Segment Open

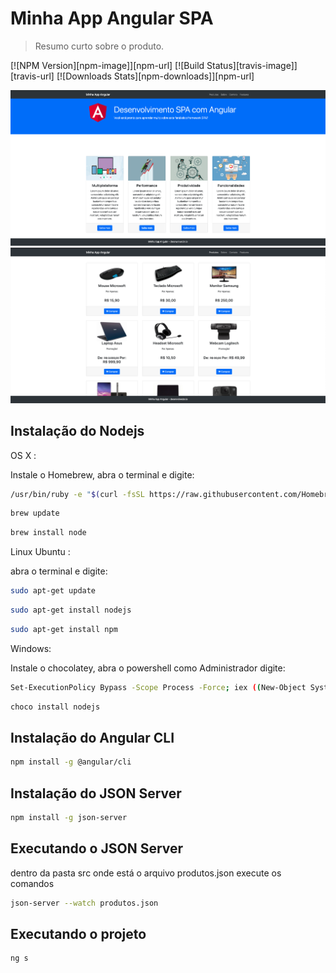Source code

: # Minha App Angular SPA
> Resumo curto sobre o produto.

[![NPM Version][npm-image]][npm-url]
[![Build Status][travis-image]][travis-url]
[![Downloads Stats][npm-downloads]][npm-url]


![](index.png)
![](produtos.png)


## Instalação do Nodejs
OS X :

Instale o Homebrew, abra o terminal e digite:
```sh
/usr/bin/ruby -e "$(curl -fsSL https://raw.githubusercontent.com/Homebrew/install/master/install)"
```
```sh
brew update
```
```sh
brew install node
```

Linux Ubuntu :

abra o terminal e digite:
```sh
sudo apt-get update
```
```sh
sudo apt-get install nodejs
```
```sh
sudo apt-get install npm
```

Windows:

Instale o chocolatey, abra o powershell como Administrador digite:

```sh
Set-ExecutionPolicy Bypass -Scope Process -Force; iex ((New-Object System.Net.WebClient).DownloadString('https://chocolatey.org/install.ps1'))
```
```sh
choco install nodejs
```


## Instalação do Angular CLI

```sh
npm install -g @angular/cli
```

## Instalação do JSON Server
```sh
npm install -g json-server
```


## Executando o JSON Server
dentro da pasta src onde está o arquivo produtos.json  execute os comandos

```sh
json-server --watch produtos.json
```

## Executando o projeto
```sh
ng s
```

Segment Closed

- [Task description]:
Whenever the word "digite" shows up in a line, that line counts. Say how many lines of the data count, giving the number alone.

- [Answer to this task]:
3